─── Raw data
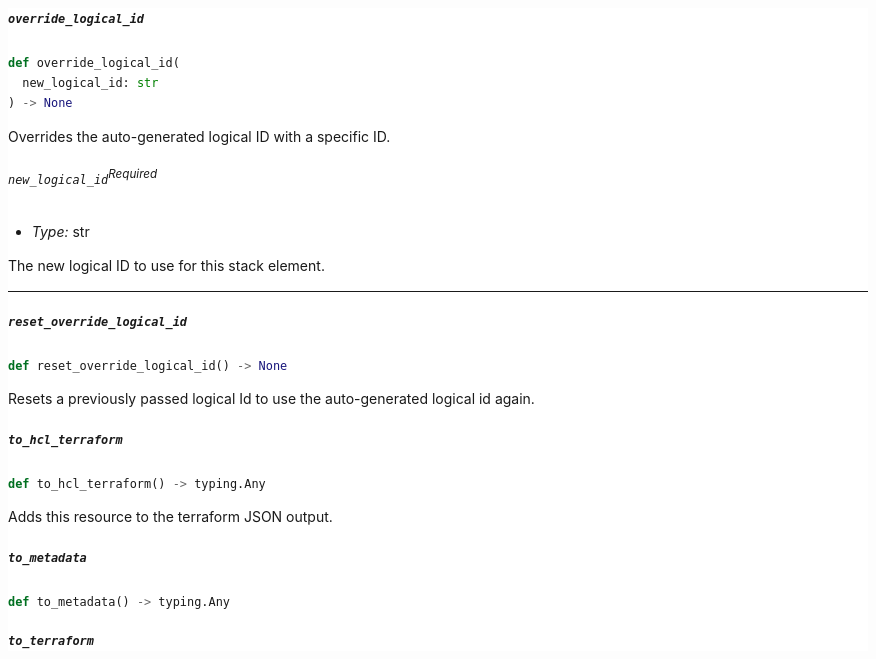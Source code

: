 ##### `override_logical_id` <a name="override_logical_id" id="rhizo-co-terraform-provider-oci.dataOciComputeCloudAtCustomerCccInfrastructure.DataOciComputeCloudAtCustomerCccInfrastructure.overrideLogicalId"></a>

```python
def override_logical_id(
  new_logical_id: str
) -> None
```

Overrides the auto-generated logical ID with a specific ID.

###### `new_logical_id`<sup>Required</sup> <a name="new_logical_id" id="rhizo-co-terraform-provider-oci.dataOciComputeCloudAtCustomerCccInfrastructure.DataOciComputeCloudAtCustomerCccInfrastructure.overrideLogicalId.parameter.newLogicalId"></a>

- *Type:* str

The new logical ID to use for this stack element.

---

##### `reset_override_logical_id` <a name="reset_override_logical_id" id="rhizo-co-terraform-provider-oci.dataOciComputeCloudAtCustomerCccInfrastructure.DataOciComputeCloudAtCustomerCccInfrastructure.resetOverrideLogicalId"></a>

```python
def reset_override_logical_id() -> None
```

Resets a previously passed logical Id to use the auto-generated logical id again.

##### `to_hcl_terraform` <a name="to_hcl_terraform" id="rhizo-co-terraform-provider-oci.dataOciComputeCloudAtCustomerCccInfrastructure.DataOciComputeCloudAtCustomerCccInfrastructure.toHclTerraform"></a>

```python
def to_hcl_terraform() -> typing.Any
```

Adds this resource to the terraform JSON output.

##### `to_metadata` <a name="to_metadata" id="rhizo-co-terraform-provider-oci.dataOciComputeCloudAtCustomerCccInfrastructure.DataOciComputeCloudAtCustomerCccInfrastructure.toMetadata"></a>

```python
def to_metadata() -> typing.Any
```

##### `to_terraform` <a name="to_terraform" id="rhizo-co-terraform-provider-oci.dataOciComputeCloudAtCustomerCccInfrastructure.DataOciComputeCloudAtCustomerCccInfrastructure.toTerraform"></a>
──────
Directions = Everything in the records except the pictures should be retyped exactly.

Result =
Source code

: ##### `override_logical_id` <a name="override_logical_id" id="rhizo-co-terraform-provider-oci.dataOciComputeCloudAtCustomerCccInfrastructure.DataOciComputeCloudAtCustomerCccInfrastructure.overrideLogicalId"></a>

```python
def override_logical_id(
  new_logical_id: str
) -> None
```

Overrides the auto-generated logical ID with a specific ID.

###### `new_logical_id`<sup>Required</sup> <a name="new_logical_id" id="rhizo-co-terraform-provider-oci.dataOciComputeCloudAtCustomerCccInfrastructure.DataOciComputeCloudAtCustomerCccInfrastructure.overrideLogicalId.parameter.newLogicalId"></a>

- *Type:* str

The new logical ID to use for this stack element.

---

##### `reset_override_logical_id` <a name="reset_override_logical_id" id="rhizo-co-terraform-provider-oci.dataOciComputeCloudAtCustomerCccInfrastructure.DataOciComputeCloudAtCustomerCccInfrastructure.resetOverrideLogicalId"></a>

```python
def reset_override_logical_id() -> None
```

Resets a previously passed logical Id to use the auto-generated logical id again.

##### `to_hcl_terraform` <a name="to_hcl_terraform" id="rhizo-co-terraform-provider-oci.dataOciComputeCloudAtCustomerCccInfrastructure.DataOciComputeCloudAtCustomerCccInfrastructure.toHclTerraform"></a>

```python
def to_hcl_terraform() -> typing.Any
```

Adds this resource to the terraform JSON output.

##### `to_metadata` <a name="to_metadata" id="rhizo-co-terraform-provider-oci.dataOciComputeCloudAtCustomerCccInfrastructure.DataOciComputeCloudAtCustomerCccInfrastructure.toMetadata"></a>

```python
def to_metadata() -> typing.Any
```

##### `to_terraform` <a name="to_terraform" id="rhizo-co-terraform-provider-oci.dataOciComputeCloudAtCustomerCccInfrastructure.DataOciComputeCloudAtCustomerCccInfrastructure.toTerraform"></a>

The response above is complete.